I can assure the right honourable Gentleman that not one penny is taken in this Supplementary Estimate in relief of the Estimates for this year. The money we are asking for entirely applies to the expenditure for the current year. The right honourable Gentleman has asked me to explain the reasons which led to the substitution of the present Supplementary Estimate for the one previously laid before the House. In the first Supplementary Estimate the amounts were prepared from the information which was then at our disposal with regard to the earnings of the contractors, but subsequent to that Supplementary Vote having been prepared, we were informed that the earnings of the contractors during the present financial year would fall short by £100,000. Under these circumstances, I will say at once that it would have been not only inexpedient, but improper, to ask Parliament to give its sanction to a Supplementary Estimate so largely in excess of what we had reason to believe would be required. With regard to the new items, alluded to by the right honourable Gentleman, which did not appear in the original Estimate, I may say that these sums have been put down as the amount which we shall require to make up the total of £350,000, and there was no special design in the substitution of these particular items. The reason Vote 9 was taken was that I desired to make use of the Appropriation in Aid. It would not have been quite a proper course of procedure from the accountant's point of view, to utilise the Appropriation in Aid in relation to a Vote which was not in the Supplementary Estimate. For this reason I took £100,000 on Vote 9. With regard to coal, the expenditure for the current year would be, roughly, £900,000. Of that total, £140,000 represents the demand made very early in the financial year, in the month of May, at a time when we could not expect to have any savings, and this expenditure was for the North American station, the ships in Chinese waters, and the Cape station, the details of which are £97,000 for Chinese waters, £16,000 for the Cape station, £17,000 for the North American station, and £10,000 for other stations.

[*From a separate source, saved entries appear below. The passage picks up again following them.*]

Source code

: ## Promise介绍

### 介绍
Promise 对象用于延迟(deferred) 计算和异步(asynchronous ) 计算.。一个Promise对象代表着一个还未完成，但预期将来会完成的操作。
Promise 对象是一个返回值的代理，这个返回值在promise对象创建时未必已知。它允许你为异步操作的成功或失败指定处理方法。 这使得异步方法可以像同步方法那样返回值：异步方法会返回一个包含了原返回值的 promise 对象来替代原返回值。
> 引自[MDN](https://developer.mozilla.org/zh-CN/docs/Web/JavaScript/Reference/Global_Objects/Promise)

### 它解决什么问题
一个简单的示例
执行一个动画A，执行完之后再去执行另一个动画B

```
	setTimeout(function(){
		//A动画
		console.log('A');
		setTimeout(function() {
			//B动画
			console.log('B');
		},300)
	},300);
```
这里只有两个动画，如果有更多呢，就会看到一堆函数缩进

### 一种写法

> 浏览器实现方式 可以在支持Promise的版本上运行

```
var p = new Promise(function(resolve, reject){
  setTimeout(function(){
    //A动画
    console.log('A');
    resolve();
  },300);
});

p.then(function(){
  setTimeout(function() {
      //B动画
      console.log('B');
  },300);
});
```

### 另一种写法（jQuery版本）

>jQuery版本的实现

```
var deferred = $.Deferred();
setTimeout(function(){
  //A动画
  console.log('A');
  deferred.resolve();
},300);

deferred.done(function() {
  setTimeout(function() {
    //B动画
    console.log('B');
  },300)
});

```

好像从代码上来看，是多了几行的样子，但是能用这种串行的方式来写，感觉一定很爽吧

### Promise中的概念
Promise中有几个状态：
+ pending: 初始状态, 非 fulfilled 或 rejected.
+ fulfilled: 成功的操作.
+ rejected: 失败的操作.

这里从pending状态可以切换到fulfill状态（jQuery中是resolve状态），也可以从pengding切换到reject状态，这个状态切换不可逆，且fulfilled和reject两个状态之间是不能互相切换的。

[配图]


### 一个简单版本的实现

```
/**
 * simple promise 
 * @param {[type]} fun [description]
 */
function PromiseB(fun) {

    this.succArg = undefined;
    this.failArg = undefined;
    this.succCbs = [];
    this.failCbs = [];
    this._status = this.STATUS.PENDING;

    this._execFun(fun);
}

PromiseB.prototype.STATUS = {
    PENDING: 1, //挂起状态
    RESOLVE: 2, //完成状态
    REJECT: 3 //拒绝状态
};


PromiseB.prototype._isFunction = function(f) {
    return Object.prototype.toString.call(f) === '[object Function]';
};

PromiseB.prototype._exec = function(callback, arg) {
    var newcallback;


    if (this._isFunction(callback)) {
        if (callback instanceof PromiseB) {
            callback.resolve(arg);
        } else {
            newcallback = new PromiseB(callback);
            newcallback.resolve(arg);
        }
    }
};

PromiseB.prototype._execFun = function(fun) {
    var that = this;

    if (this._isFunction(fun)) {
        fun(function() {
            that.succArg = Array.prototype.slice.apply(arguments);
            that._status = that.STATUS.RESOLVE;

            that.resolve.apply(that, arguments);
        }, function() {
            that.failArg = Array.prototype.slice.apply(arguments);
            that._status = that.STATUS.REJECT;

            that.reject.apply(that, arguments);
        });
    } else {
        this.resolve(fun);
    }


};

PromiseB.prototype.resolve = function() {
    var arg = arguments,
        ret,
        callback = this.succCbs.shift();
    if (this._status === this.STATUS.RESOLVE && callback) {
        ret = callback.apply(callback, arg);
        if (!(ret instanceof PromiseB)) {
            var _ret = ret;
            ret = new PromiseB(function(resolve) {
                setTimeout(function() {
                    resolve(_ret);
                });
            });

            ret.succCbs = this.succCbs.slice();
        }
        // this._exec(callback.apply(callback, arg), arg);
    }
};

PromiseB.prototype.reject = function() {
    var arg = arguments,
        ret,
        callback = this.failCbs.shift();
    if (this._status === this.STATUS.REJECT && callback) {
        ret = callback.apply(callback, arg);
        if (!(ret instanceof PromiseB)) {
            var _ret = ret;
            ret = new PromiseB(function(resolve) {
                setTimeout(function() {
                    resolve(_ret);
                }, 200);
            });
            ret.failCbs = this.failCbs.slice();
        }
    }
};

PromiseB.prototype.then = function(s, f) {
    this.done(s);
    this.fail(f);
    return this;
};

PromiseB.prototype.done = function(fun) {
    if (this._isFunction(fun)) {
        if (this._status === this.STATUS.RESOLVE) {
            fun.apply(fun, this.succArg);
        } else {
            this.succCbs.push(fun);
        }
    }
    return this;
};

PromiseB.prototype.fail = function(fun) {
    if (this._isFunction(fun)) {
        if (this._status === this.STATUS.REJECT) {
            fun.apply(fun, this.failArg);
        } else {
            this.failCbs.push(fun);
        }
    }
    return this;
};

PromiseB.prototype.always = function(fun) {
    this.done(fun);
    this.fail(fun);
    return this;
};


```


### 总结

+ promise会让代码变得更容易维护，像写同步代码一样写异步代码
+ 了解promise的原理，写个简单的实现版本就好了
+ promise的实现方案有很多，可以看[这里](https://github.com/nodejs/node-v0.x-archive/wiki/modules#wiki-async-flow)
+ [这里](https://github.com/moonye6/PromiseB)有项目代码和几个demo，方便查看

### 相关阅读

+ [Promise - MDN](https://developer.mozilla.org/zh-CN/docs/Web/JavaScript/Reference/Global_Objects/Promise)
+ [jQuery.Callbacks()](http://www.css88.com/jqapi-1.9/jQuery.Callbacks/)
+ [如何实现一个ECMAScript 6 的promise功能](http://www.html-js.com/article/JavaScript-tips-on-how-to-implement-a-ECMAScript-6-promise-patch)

I am not quite sure that the honourable Gentleman has made it clear to the ordinary intelligence why this second edition of the Supplementary Estimate was required. There is such a material discrepancy between the two successive editions, that it makes one wonder upon what principle the Supplementary Estimates are framed at all, and it gives rise to all sorts of natural suspicions of somewhat careless financing. I think the right honourable Gentleman opposite will admit that we do want a little more explanation on this subject. The right honourable Gentleman said something with regard to the guns, but there was no item of guns at all in the first edition, and here there is an item of £100,000; and in order to explain it, the honourable Gentleman says that there was a miscalculation with regard to the earnings of contractors. That only amounted to £20,000, therefore there was a discrepancy of £80,000 suddenly discovered.


I desired to utilise the Appropriation in Aid.

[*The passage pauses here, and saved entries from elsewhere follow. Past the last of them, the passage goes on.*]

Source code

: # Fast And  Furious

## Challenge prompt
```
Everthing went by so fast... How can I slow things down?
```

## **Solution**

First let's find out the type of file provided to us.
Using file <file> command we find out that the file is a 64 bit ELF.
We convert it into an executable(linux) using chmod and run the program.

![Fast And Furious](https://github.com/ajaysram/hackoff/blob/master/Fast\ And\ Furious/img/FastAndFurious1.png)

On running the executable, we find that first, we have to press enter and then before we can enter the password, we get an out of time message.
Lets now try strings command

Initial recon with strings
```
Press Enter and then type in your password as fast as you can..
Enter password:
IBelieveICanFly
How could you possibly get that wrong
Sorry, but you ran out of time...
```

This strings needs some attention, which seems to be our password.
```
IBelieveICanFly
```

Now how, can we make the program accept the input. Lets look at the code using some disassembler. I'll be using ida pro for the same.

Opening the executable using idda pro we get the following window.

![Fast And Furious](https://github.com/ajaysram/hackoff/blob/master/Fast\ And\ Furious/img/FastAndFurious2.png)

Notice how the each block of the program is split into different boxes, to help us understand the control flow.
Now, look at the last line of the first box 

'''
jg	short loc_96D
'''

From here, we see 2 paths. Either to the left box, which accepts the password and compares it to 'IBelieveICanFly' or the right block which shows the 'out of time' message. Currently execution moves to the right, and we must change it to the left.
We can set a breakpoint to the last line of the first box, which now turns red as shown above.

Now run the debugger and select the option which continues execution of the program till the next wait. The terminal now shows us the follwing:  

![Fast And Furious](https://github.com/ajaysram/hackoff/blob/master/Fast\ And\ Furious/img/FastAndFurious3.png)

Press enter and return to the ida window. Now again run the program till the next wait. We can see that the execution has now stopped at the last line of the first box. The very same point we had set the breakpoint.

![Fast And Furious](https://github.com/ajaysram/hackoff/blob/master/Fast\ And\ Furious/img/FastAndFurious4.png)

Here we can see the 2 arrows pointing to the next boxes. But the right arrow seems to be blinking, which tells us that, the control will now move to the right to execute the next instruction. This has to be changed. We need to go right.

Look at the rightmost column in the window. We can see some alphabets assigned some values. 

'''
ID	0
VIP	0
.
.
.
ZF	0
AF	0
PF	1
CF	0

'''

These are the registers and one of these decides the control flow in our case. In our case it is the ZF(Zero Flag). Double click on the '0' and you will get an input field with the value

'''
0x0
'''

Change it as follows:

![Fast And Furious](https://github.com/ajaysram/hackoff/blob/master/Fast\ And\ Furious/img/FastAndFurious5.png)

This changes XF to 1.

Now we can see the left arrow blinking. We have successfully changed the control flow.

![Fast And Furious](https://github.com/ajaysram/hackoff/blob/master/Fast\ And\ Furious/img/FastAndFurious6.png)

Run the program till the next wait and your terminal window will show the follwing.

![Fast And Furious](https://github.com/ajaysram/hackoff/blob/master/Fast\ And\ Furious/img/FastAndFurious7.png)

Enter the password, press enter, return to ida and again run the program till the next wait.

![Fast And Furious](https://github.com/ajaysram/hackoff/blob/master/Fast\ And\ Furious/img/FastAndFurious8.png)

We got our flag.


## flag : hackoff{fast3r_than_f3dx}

That would justify the Vote for £20,000; but there is a large margin of £80,000 for guns. I daresay this is all necessary and required, but if that was found to be the case, and found to be true when this second edition of the Supplementary Estimate was issued, why was it not known when the first edition was issued a few days before? That is the point as to which we express some surprise. We seem to be providing now in this Estimate for something which has been known for weeks and months before, and what has not been made clear to us is that there was a Supplementary Estimate issued by the Admiralty and circulated amongst Members of the House of Commons, and then a few days later a totally different Estimate with different figures and new items is circulated. It may be all right, but it looks as if there has been an amount of carelessness of a haphazard character about it which I think deserves a little more explanation than we have yet reached.


The point is this, that the first Supplementary Estimate was withdrawn and another substituted in its place because we found that the contractors could earn by £100,000 the amount which we asked for in the Supplementary Estimate.

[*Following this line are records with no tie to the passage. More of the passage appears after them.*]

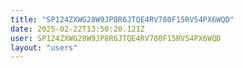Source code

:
 ```yaml
---
title: "SP124ZXWG28W9JP8R6JTQE4RV780F15RV54PX6WQD"
date: 2025-02-22T13:50:20.121Z
user: SP124ZXWG28W9JP8R6JTQE4RV780F15RV54PX6WQD
layout: "users"
---
```

    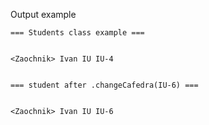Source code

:Output example

```
=== Students class example ===


<Zaochnik> Ivan IU IU-4


=== student after .changeCafedra(IU-6) ===


<Zaochnik> Ivan IU IU-6
```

And that was discovered in this short interval of time?


That is so. I am sure that the right honourable Gentleman will see that over these vast sums we cannot know exactly what will be earned, and it does not seem desirable if we did not want £450,000, to ask the House of Commons for it. These guns were ordered and instalments paid upon them, and during the previous months we knew all about it. But originally these guns were paid for out of the savings of the Supplementary Estimate. There has been no miscalculation except so far as this £100,000 is concerned, as to which we are dependent upon the information of the contractors.


The right honourable Gentleman has not alluded to the point of coal to which his attention was called, and as to which I do not understand the reply of the Secretary to the Admiralty. As I understood him, there has been a large additional expenditure in coal over the normal expenditure, and that has not arisen, I understand, in consequence of the mobilisation of the Reserve Squadron, but has arisen on the China, South African, and North American stations. Therefore, I cannot myself quite understand how so large an additional expenditure on coal can have arisen at stations like those I have mentioned.


I think I explained that the sum of £140,000 only went to these stations, but that does not account for the whole of this expenditure, and as the right honourable Gentleman is aware, large sums are spent upon other important stations. We are now asking the consent of the House to the sum which was specifically allocated to the Fleet in those waters on the 24th of May.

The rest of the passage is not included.